The work has been done for packages that do FTBFS today.

I would guess ~ 90% of the packages that did have tzdata installed 
during Santiagos builds did not have or need a direct build dependency
because something else pulled it in.
It is unknown how many of these would have a latent FTBFS bug due to an
undeclared direct build dependency.

Do we have any packages that build successfully but are broken without
tzdata installed during the build?

>...
> I appreciate the minimalism and simplicity of the definition.
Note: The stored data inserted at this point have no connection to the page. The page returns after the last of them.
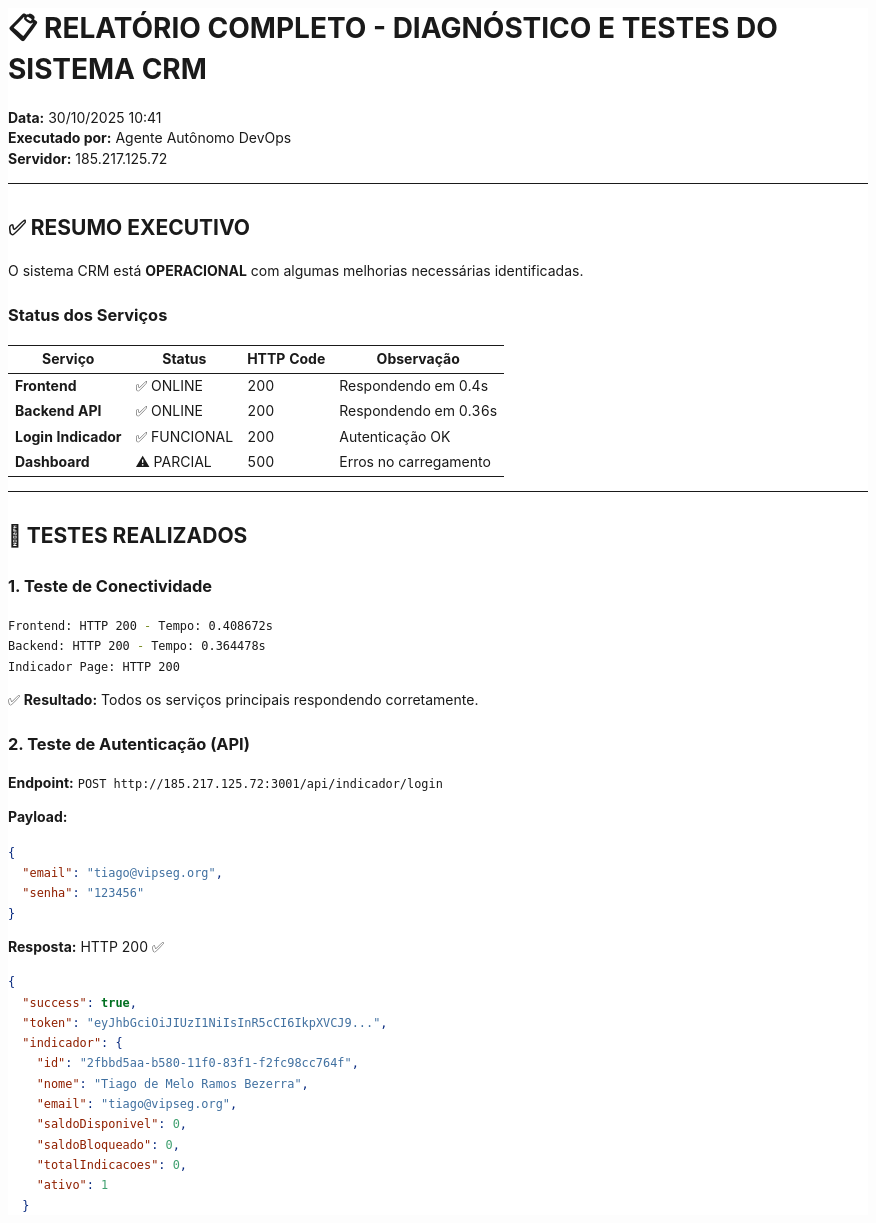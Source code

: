 # 📋 RELATÓRIO COMPLETO - DIAGNÓSTICO E TESTES DO SISTEMA CRM

**Data:** 30/10/2025 10:41  
**Executado por:** Agente Autônomo DevOps  
**Servidor:** 185.217.125.72  

---

## ✅ RESUMO EXECUTIVO

O sistema CRM está **OPERACIONAL** com algumas melhorias necessárias identificadas.

### Status dos Serviços

| Serviço | Status | HTTP Code | Observação |
|---------|--------|-----------|------------|
| **Frontend** | ✅ ONLINE | 200 | Respondendo em 0.4s |
| **Backend API** | ✅ ONLINE | 200 | Respondendo em 0.36s |
| **Login Indicador** | ✅ FUNCIONAL | 200 | Autenticação OK |
| **Dashboard** | ⚠️ PARCIAL | 500 | Erros no carregamento |

---

## 🎯 TESTES REALIZADOS

### 1. Teste de Conectividade

```bash
Frontend: HTTP 200 - Tempo: 0.408672s
Backend: HTTP 200 - Tempo: 0.364478s
Indicador Page: HTTP 200
```

✅ **Resultado:** Todos os serviços principais respondendo corretamente.

### 2. Teste de Autenticação (API)

**Endpoint:** `POST http://185.217.125.72:3001/api/indicador/login`

**Payload:**
```json
{
  "email": "tiago@vipseg.org",
  "senha": "123456"
}
```

**Resposta:** HTTP 200 ✅
```json
{
  "success": true,
  "token": "eyJhbGciOiJIUzI1NiIsInR5cCI6IkpXVCJ9...",
  "indicador": {
    "id": "2fbbd5aa-b580-11f0-83f1-f2fc98cc764f",
    "nome": "Tiago de Melo Ramos Bezerra",
    "email": "tiago@vipseg.org",
    "saldoDisponivel": 0,
    "saldoBloqueado": 0,
    "totalIndicacoes": 0,
    "ativo": 1
  }
```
I've
> also heard from time to time complains that we even require a C/C++
> compiler as build-essential, when for many packages that's not even
> needed (although a C compiler is currently needed by dpkg-dev to
> determine the host arch).

I would also complain that dpkg-dev pulls the full perl into the build 
essential set.

The build essential set is so huge that I wouldn't even be surprised if 
at some point in the future this discussion becomes moot because some 
package in the build essential set gains a dependency on tzdata.

Perhaps some localtime related functionality could justify a dependency 
of perl or perl-modules-5.36 on tzdata, which would keep it in the build 
essential set due to dpkg-dev being build essential?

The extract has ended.